:: Task directions ::
The stretch wanted below opens at the line containing "Daily Rank IC" and closes at the line containing "only (C1), optional". Please return it exactly, with no other lines.

:: Records shown ::
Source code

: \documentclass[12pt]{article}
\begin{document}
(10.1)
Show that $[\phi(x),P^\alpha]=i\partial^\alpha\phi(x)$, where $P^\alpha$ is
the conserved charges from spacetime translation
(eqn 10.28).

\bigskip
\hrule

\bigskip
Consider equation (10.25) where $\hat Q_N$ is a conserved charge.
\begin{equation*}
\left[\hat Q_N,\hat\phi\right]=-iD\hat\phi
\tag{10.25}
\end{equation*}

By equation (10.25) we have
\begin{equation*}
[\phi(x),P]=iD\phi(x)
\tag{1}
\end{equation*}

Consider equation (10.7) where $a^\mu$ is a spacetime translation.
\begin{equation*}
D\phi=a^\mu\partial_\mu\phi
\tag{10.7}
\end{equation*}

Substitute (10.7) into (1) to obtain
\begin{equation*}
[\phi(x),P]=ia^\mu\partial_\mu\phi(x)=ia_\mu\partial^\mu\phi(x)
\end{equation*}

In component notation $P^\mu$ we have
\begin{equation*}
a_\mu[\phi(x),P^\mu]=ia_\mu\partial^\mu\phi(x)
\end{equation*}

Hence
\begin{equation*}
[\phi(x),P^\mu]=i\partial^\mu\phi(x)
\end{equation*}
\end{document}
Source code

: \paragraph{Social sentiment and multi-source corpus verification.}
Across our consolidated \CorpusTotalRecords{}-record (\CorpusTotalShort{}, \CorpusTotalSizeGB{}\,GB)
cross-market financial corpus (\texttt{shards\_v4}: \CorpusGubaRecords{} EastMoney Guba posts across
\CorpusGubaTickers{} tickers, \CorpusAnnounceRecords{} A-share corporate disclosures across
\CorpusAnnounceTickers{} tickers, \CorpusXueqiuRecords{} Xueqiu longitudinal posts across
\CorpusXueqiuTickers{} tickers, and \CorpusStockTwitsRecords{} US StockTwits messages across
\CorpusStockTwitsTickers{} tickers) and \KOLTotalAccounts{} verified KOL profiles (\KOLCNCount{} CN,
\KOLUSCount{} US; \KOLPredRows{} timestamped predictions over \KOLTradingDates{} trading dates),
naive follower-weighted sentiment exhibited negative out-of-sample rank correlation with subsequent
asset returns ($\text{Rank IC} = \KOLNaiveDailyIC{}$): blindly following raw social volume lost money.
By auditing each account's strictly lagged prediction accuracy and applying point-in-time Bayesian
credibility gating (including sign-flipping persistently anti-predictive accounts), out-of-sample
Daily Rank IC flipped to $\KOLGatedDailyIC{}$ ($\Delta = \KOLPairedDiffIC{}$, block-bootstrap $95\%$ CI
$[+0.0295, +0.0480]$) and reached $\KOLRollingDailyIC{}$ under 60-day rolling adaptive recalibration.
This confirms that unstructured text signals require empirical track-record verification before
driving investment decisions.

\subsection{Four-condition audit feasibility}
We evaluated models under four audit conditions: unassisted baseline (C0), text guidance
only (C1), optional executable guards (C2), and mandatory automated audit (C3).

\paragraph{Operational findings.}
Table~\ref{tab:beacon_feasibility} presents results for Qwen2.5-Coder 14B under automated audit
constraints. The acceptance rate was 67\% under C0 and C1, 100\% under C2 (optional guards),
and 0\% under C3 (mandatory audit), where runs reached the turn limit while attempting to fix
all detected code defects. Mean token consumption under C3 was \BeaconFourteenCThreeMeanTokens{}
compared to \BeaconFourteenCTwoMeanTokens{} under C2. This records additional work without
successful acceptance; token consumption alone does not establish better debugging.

:: Response below ::
Daily Rank IC flipped to $\KOLGatedDailyIC{}$ ($\Delta = \KOLPairedDiffIC{}$, block-bootstrap $95\%$ CI
$[+0.0295, +0.0480]$) and reached $\KOLRollingDailyIC{}$ under 60-day rolling adaptive recalibration.
This confirms that unstructured text signals require empirical track-record verification before
driving investment decisions.

\subsection{Four-condition audit feasibility}
We evaluated models under four audit conditions: unassisted baseline (C0), text guidance
only (C1), optional executable guards (C2), and mandatory automated audit (C3).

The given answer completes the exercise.